→ **Given data**
#####
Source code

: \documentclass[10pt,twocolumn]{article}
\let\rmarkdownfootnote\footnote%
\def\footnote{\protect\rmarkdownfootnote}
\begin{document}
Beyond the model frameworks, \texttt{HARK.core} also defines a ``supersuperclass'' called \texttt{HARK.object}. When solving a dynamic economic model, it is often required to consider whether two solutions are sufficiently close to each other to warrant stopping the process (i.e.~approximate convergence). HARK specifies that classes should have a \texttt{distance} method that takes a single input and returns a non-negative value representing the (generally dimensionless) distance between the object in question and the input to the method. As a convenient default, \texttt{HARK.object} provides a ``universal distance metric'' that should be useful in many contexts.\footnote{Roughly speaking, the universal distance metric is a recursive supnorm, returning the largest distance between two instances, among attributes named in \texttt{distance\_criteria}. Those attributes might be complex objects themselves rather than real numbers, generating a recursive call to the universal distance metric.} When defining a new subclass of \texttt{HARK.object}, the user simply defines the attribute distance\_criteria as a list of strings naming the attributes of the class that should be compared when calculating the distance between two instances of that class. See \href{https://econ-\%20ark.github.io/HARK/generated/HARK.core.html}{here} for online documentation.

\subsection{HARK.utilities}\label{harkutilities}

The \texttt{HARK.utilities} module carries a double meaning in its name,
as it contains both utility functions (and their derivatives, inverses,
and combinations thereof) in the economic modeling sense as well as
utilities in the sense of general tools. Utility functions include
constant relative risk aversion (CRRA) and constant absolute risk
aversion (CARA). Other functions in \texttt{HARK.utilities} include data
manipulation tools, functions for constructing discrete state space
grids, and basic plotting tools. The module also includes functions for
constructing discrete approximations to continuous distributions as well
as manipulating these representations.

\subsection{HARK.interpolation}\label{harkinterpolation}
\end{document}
#####
→ **Exercise requirements**
A word-for-word copy of the data above is the goal, so set it all down again.

→ **Output of the task**
Source code

: \documentclass[10pt,twocolumn]{article}
\let\rmarkdownfootnote\footnote%
\def\footnote{\protect\rmarkdownfootnote}
\begin{document}
Beyond the model frameworks, \texttt{HARK.core} also defines a ``supersuperclass'' called \texttt{HARK.object}. When solving a dynamic economic model, it is often required to consider whether two solutions are sufficiently close to each other to warrant stopping the process (i.e.~approximate convergence). HARK specifies that classes should have a \texttt{distance} method that takes a single input and returns a non-negative value representing the (generally dimensionless) distance between the object in question and the input to the method. As a convenient default, \texttt{HARK.object} provides a ``universal distance metric'' that should be useful in many contexts.\footnote{Roughly speaking, the universal distance metric is a recursive supnorm, returning the largest distance between two instances, among attributes named in \texttt{distance\_criteria}. Those attributes might be complex objects themselves rather than real numbers, generating a recursive call to the universal distance metric.} When defining a new subclass of \texttt{HARK.object}, the user simply defines the attribute distance\_criteria as a list of strings naming the attributes of the class that should be compared when calculating the distance between two instances of that class. See \href{https://econ-\%20ark.github.io/HARK/generated/HARK.core.html}{here} for online documentation.

\subsection{HARK.utilities}\label{harkutilities}

The \texttt{HARK.utilities} module carries a double meaning in its name,
as it contains both utility functions (and their derivatives, inverses,
and combinations thereof) in the economic modeling sense as well as
utilities in the sense of general tools. Utility functions include
constant relative risk aversion (CRRA) and constant absolute risk
aversion (CARA). Other functions in \texttt{HARK.utilities} include data
manipulation tools, functions for constructing discrete state space
grids, and basic plotting tools. The module also includes functions for
constructing discrete approximations to continuous distributions as well
as manipulating these representations.

\subsection{HARK.interpolation}\label{harkinterpolation}
\end{document}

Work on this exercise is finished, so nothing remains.